La muerte es tan triste para los que quedamos. Y mi tristeza consistía en ir perdiendo la costumbre —o ganas— de vivir. Cada instante, era un paso más hacia ella, a la nada. La vida, me había robado para siempre a Erik, y la muerte terminó por rematarlo. ¿Quién era él en realidad? Ya no podría conocerlo más, pedirle perdón o perdonarlo nunca. Por fin, me había abandonado. Lo único que me quedaba en esos momentos era redescubrirlo a través de sus actuaciones y de sus sueños. Era lo más aterrador que me había sucedido. No sentía su presencia en el departamento, no escuchaba sus pasos o su olor en la habitación. Era como si jamás hubiese existido. No me di a la tarea de conocer sus sueños antes de que partiera. No supe cuáles eran sus pesadillas, sus fantasías, sus remordimientos. El asesino no se llevó solo su alma, sino también su primer recuerdo y el último, sus pensamientos, sus dolores, todo lo que no conocemos de los demás. Somos 97% de memorias que suceden a diario y nadie más conoce. ¿A dónde van nuestros temores, nuestro días? Al olvido. A la oscuridad.

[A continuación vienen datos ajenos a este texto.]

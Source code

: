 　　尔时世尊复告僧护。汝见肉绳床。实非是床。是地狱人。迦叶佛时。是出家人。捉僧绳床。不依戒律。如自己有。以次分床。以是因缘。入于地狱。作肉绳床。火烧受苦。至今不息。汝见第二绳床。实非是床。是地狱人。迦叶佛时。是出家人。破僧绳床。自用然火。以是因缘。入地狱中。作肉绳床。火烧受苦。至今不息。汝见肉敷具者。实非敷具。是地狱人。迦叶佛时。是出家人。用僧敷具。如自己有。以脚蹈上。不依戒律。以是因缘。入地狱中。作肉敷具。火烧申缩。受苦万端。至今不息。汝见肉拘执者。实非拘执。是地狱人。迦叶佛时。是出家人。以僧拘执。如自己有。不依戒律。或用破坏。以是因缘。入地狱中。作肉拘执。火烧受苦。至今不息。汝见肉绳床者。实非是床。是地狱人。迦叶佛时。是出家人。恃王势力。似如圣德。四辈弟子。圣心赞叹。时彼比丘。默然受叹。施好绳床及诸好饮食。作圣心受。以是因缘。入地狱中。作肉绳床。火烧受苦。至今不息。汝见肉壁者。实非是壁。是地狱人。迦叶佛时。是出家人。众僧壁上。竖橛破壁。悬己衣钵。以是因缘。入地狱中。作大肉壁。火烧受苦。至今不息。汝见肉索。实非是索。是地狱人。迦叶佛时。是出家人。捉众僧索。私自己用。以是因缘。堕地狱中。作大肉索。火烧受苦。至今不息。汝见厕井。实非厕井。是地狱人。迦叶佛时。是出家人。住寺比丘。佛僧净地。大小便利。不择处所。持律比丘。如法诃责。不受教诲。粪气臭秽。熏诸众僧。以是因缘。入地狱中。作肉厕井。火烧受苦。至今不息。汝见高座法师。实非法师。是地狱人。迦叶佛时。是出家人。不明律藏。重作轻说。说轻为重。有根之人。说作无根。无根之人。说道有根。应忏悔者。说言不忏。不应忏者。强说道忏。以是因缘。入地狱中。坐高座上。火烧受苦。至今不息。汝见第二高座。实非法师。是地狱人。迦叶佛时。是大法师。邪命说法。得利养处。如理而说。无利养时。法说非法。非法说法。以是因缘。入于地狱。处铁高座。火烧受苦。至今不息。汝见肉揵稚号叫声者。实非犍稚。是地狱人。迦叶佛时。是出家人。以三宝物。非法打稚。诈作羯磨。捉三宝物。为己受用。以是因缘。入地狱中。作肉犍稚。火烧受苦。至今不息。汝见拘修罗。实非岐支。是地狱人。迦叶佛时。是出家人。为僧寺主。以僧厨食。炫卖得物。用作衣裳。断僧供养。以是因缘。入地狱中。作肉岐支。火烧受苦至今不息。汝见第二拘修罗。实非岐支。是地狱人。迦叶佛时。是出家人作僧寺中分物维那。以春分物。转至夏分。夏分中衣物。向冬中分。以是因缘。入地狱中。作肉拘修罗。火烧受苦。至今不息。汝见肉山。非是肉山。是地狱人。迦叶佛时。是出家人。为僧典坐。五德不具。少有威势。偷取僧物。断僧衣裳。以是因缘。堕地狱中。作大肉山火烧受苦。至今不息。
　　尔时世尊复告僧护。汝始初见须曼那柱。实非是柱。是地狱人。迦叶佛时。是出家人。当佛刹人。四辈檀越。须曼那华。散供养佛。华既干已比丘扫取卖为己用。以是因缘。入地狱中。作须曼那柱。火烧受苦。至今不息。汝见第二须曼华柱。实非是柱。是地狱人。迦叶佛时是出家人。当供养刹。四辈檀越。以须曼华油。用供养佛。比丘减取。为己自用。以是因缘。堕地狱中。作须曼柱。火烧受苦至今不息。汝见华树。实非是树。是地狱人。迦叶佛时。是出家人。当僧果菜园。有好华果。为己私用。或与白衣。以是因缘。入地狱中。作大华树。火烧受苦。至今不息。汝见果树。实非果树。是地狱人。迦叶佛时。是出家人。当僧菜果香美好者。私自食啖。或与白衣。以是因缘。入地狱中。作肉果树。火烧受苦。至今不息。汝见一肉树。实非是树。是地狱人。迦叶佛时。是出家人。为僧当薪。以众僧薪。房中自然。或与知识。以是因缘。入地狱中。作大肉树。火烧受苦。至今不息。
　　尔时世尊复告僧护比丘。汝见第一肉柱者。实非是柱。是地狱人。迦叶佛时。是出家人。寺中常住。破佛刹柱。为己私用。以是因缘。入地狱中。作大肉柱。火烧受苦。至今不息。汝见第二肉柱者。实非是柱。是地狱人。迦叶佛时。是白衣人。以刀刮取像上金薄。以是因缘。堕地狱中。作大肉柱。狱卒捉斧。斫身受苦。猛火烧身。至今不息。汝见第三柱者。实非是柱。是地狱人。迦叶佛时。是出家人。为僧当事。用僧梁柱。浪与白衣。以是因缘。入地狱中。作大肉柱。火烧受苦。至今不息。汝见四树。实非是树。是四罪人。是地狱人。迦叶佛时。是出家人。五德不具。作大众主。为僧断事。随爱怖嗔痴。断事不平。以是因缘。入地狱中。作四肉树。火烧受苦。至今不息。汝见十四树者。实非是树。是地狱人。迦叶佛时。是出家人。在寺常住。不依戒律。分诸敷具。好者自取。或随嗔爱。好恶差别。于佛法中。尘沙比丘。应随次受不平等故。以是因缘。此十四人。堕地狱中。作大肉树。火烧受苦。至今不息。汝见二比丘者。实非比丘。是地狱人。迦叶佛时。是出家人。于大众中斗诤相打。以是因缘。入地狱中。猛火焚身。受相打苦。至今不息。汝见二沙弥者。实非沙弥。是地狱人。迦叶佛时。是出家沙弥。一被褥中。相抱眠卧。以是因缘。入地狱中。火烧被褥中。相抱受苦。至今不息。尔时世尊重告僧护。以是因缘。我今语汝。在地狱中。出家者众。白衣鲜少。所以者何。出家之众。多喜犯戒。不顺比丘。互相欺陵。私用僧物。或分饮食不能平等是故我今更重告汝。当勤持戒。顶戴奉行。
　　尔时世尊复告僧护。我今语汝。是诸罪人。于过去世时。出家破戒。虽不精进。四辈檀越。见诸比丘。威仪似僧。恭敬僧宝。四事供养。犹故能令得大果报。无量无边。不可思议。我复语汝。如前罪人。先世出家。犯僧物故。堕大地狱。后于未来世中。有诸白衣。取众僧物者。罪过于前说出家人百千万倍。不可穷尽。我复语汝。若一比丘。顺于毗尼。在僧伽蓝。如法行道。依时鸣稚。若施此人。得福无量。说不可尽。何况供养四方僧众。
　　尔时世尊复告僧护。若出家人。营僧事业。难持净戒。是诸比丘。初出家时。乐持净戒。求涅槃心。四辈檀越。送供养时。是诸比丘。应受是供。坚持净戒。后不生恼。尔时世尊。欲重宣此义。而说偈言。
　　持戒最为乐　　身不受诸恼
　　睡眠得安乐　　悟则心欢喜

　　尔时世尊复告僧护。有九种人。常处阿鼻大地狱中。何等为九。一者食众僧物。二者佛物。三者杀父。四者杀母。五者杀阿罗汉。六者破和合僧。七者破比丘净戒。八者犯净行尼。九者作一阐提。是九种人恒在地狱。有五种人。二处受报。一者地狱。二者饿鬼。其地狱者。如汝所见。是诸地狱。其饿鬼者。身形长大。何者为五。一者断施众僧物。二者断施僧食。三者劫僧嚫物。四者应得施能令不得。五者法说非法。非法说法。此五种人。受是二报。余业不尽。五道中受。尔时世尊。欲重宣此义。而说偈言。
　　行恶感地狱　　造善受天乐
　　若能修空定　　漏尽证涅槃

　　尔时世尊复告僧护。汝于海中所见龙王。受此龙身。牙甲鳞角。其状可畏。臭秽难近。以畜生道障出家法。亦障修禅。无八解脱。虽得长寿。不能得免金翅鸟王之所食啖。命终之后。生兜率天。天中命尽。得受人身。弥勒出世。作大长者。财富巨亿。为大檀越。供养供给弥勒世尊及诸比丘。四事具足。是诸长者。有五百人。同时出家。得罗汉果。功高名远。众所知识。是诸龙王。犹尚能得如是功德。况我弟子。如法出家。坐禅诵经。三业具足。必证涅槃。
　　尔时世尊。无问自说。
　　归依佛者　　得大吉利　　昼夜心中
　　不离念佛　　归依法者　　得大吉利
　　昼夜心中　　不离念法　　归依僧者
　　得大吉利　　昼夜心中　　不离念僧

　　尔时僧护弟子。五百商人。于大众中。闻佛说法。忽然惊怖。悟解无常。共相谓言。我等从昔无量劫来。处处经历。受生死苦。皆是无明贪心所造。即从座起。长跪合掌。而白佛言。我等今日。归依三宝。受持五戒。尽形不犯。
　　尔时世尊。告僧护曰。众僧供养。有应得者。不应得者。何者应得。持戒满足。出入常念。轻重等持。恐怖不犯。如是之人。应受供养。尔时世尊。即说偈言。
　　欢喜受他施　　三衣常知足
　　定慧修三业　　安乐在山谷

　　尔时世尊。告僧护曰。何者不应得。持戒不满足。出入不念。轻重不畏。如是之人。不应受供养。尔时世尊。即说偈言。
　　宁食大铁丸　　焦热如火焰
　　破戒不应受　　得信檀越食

Mi llanto no servía de nada más que para empaparme el corazón de remordimientos inútiles. Tanto esfuerzo por perpetrar mis faltas para que se me escurrieran los pecados en torturas idiotas.
Me la pasé fumando mota y hablando con el fantasma de Erik. Preguntándole por qué había ido al lago esa noche y con quién. Qué había sido de sus últimos días en que no lo había visto, sus últimas horas. En la ducha, le pedía que me tallara la espalda. No comía si no era lo que a él le gustaba preparar. No dormía más que de mi lado, el izquierdo, con una cama llena de almohadas que simulaban su cuerpo enorme junto al mío. Por supuesto, solo veía las series y películas que hallé, él había dejado a medias en su perfil de Netflix. En pijama, maloliente, el cabello enredado, pálida para hacerle compañía en su urna que me vigilaba desde la sala donde lo dejé aguardando.